Born in Fondi, Italy, in 1917, De Santis grew up in the orange groves and marshes between Rome and Naples. "My friends were barbers, butchers, blacksmiths, masons and cobblers," he said later. "A kind of mistrust had always kept me away from rich kids." He studied philosophy at Rome's Centro Sperimentale di Cinematografia, which had opened in 1935 and, though theoretically subject to Fascist control, taught Marxist theories and showed the works of the great Soviet film-makers. De Santis' fellow pupils included Michelangelo Antonioni and Dino De Laurentiis.
In the magazine Cinema, edited by Benito Mussolini's son Vittorio and thus allowed more freedom than most journals, De Santis joined other anti- Fascist intellectuals in condemning traditional Italian cinema and on one occasion brutally exposed himself: "A bastard, that's what I am," he wrote, "small, swarthy, hawk-nosed, touchy, suspicious, with a pride and insolence that constantly tear my guts trying to mask the mysterious inferiority complex that assails all bastards when they are honest with themselves".

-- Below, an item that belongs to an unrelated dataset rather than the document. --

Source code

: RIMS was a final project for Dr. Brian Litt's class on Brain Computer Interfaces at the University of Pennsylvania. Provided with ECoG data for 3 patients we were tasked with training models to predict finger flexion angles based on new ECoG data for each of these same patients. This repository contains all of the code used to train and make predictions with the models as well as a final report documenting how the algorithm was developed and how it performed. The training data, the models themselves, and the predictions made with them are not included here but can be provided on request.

In 1940, on a crossing from Naples to Capri, he met Visconti, who was equally hostile to Fascism and the existing film industry. They decided to film James Cain's novel The Postman Always Rings Twice (which had been passed by the censors because it depicted "America's decadence"), adapting it to "the true reality of our country", and giving it the title Ossessione.

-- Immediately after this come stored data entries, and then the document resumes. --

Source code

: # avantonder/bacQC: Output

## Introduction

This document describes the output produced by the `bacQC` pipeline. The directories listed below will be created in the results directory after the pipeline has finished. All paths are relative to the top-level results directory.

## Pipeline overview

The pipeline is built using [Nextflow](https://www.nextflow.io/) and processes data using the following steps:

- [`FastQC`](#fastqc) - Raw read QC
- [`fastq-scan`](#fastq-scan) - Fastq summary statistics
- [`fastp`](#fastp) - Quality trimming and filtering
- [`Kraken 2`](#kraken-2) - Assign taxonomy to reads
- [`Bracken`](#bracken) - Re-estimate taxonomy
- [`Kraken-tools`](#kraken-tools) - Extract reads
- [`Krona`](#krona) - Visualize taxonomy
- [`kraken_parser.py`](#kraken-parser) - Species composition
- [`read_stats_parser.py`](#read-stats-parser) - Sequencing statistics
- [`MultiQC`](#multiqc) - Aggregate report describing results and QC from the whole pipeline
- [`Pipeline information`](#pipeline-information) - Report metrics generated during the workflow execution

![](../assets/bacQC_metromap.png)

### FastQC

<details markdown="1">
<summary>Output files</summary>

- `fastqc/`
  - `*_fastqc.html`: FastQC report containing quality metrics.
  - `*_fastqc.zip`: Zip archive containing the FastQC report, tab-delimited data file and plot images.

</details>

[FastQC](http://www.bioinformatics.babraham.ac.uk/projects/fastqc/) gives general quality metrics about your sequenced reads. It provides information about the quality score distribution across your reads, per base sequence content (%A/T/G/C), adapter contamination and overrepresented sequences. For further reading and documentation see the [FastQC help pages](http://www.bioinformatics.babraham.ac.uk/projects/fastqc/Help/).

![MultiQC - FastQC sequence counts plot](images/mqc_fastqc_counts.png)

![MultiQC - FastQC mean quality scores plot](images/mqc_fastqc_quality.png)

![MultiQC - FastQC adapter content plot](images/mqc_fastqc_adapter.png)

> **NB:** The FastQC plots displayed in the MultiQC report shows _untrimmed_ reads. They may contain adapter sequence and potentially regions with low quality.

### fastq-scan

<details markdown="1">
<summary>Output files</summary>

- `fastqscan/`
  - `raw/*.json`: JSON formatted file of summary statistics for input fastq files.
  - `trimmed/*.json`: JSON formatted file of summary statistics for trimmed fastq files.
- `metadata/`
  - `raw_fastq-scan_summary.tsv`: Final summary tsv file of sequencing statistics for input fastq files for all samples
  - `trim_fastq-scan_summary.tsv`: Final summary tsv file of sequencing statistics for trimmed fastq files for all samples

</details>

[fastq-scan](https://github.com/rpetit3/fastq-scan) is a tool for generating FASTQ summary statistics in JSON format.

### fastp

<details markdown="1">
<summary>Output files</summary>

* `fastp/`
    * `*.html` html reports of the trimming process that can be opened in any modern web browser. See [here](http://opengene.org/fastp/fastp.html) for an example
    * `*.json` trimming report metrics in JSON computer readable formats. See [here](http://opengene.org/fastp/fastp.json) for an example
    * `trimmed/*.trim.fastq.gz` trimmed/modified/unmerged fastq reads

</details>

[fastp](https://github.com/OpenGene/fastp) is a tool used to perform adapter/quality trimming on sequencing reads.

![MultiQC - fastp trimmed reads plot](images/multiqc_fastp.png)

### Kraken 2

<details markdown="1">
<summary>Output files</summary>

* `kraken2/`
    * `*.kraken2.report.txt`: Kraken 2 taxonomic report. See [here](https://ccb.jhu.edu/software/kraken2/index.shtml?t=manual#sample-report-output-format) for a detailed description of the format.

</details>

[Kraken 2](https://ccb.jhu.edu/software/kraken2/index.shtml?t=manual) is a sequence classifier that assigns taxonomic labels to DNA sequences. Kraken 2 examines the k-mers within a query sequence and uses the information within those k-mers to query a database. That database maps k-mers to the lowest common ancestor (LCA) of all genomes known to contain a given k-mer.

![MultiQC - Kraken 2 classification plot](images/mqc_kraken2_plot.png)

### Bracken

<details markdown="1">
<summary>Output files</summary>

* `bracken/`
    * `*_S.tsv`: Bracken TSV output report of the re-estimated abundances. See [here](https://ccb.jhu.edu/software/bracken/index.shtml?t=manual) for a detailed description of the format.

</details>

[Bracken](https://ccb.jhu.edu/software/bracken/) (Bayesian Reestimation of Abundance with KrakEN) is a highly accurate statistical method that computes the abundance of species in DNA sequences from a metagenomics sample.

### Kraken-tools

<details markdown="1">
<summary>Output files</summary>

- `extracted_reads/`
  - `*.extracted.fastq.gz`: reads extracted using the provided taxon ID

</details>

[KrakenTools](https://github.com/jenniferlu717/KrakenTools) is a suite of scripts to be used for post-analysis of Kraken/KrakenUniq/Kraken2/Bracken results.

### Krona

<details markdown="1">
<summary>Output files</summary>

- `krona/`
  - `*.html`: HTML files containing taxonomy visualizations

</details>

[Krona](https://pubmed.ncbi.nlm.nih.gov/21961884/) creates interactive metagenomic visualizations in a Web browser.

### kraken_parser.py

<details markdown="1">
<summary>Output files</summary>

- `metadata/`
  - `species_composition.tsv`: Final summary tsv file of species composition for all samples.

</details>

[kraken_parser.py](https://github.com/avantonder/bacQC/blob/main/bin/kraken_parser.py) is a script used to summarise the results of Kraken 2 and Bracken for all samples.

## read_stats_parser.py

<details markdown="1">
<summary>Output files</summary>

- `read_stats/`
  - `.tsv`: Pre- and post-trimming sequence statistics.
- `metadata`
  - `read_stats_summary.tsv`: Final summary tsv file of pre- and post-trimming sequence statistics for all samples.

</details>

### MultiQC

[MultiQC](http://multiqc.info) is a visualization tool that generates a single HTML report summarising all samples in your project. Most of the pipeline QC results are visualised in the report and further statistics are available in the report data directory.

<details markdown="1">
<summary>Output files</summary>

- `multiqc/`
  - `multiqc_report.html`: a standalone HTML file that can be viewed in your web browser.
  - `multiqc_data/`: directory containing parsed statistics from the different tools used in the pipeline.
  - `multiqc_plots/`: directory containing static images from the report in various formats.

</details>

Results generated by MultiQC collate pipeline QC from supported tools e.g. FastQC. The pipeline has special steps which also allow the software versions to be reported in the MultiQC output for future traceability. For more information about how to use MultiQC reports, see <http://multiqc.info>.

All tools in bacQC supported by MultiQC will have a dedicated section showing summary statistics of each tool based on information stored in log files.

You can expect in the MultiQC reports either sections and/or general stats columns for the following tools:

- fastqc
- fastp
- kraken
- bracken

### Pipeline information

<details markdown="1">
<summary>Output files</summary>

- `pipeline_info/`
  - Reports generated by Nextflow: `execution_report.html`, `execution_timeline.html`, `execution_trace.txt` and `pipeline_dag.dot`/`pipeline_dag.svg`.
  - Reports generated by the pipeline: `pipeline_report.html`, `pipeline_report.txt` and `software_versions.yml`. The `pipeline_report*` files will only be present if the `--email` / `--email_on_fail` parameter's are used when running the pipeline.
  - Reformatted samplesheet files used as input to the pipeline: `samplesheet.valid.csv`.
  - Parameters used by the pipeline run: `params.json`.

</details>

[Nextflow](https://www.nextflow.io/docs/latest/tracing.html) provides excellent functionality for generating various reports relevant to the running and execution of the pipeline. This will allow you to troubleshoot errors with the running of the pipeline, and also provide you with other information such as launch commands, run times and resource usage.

Because of his earlier studies, De Santis knew more about the technicalities of film-making than his director, but was amazed at Visconti's intuitive grasp of film-making, combined with an obsession for realism. The editor Mario Serandrei, after watching the first rushes, said "I don't know how to define this kind of cinema other than as `neo-realistic' . . . "
After more writing contributions and work as an assistant director (including on Roberto Rossellini's Scala Merci, 1943), De Santis made his debut as a director with an episode of Giorni de Gloria (1945), a documentary montage celebrating the Italian partisans' struggle in lyrical Eisenstein-like images.

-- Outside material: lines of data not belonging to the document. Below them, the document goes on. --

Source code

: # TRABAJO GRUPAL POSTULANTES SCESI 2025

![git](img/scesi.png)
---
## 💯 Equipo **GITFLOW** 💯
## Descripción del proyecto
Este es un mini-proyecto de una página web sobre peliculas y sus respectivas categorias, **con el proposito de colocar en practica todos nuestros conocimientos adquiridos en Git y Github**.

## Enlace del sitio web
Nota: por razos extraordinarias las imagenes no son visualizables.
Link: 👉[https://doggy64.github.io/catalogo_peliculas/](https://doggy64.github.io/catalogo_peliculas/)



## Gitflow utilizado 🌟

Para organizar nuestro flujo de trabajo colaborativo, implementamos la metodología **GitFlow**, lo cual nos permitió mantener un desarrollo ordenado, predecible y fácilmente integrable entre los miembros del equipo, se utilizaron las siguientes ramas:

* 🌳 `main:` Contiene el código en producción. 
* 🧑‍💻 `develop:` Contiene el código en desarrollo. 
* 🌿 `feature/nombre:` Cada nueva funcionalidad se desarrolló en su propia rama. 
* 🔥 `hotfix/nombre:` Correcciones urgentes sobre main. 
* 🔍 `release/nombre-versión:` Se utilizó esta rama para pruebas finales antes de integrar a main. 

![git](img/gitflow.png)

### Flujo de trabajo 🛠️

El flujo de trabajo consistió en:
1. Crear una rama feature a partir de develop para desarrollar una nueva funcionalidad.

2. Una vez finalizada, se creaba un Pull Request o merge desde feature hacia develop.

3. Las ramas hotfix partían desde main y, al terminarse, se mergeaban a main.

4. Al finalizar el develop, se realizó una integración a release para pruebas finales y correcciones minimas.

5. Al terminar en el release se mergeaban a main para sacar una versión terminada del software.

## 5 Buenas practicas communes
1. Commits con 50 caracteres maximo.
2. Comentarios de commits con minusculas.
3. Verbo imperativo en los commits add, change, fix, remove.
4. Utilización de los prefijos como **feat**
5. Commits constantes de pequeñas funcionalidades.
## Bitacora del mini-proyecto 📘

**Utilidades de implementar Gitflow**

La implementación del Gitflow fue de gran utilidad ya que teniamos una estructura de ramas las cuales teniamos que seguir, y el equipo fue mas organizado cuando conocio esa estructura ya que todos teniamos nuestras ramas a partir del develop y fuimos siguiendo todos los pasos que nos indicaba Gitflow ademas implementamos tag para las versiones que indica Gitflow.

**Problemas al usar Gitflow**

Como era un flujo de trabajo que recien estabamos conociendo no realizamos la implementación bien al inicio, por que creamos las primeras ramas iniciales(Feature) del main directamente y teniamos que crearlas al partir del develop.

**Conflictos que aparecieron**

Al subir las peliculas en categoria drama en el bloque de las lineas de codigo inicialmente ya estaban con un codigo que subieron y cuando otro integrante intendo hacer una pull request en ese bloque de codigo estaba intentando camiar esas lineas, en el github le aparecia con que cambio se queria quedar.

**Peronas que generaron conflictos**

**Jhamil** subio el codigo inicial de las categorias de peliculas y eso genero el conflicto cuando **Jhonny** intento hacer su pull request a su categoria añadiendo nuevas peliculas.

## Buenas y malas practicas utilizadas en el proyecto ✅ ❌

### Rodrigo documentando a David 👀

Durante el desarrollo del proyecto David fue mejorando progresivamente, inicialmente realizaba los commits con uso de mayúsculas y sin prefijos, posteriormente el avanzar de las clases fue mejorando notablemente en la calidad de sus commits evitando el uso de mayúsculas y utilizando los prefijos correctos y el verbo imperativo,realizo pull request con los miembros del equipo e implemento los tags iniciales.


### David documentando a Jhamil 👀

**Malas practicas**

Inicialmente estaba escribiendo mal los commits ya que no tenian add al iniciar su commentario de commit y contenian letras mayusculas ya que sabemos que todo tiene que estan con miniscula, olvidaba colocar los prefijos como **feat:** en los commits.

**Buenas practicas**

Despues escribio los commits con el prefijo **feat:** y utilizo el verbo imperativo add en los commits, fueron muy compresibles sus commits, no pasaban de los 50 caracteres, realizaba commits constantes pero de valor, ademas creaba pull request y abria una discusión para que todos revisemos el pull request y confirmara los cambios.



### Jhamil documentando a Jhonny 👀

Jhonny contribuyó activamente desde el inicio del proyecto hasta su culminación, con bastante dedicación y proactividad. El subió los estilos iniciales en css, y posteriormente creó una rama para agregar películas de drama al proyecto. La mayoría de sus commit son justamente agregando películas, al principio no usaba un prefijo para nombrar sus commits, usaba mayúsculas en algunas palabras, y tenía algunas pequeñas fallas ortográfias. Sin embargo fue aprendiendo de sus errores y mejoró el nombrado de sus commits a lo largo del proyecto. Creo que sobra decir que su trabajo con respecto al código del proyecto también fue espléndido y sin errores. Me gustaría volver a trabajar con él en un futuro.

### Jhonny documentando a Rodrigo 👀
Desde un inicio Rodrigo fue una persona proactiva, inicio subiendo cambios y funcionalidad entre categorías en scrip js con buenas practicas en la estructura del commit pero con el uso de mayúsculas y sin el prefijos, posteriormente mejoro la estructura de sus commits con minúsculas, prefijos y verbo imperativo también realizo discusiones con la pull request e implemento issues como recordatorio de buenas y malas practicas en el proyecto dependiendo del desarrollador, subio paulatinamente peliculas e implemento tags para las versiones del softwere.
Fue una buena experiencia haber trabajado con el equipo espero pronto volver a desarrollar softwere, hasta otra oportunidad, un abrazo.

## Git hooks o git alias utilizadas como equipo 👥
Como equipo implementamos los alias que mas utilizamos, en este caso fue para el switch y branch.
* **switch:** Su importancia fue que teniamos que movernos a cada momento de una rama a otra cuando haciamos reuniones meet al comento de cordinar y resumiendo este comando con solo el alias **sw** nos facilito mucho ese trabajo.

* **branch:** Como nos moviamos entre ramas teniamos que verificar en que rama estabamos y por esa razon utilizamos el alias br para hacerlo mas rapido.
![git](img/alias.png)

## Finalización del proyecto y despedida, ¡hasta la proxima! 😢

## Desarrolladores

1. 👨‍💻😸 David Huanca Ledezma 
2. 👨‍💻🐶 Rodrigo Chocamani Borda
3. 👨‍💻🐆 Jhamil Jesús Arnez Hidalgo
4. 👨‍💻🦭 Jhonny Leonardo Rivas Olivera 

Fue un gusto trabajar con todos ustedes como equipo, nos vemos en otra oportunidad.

His first full feature as director was Caccia Tragica ("The Tragic Hunt", 1947), which was highly praised for the director's compositional skill and was a key film of the neo-realist movement with its portrait of the chaos and confusion of post-war Italy. This was followed by his sensual study of passions in the rice fields of the Po Valley and the exploitation of women workers there, Riso Amaro (Bitter Rice, 1949), which established him as one of Italy's best-known directors.
These early films, plus his next two, Non C'e Pace tra gli Ulivi ("Under the Olive Tree", 1950) and Roma Ora 11 ("Rome 11 o'clock", 1952) were praised for their efforts to promote social reform but criticised for their concessions to commercialism. Roma Ora 11, about a crowd of girls seeking employment who are killed when a staircase collapses under their weight, typically combined scathing social comment with sensationalism.
Turning to more intimate dramas later in his career, De Santis saw his reputation diminish, though La Strada Lunga un Anno (1958), filmed in Yugoslavia and celebrating the solidarity of unpaid workers, was an impressive example of socialist cinema and won a Golden Globe in the United States along with an Oscar nomination.
In 1964 he directed the first Italian-Soviet co-production Italiani Brava Gente, a spectacular war movie which demonstrated that differences between people are now based more on class and occupation than on nationality. De Santis was given a Lifetime Achievement Award at the Berlin Film Festival in 1995. "Italian cinema owes him much," said the director Carlo Lizzani, "for his great films which marked the beginning and evolution of neo-realism as well as for the coherence and integrity that characterised his professional life."
Tom Vallance
Giuseppe De Santis, film critic and director: born Fondi, Italy 11 February 1917; married 1943 Giovanna Valeri; died Rome 16 May 1997.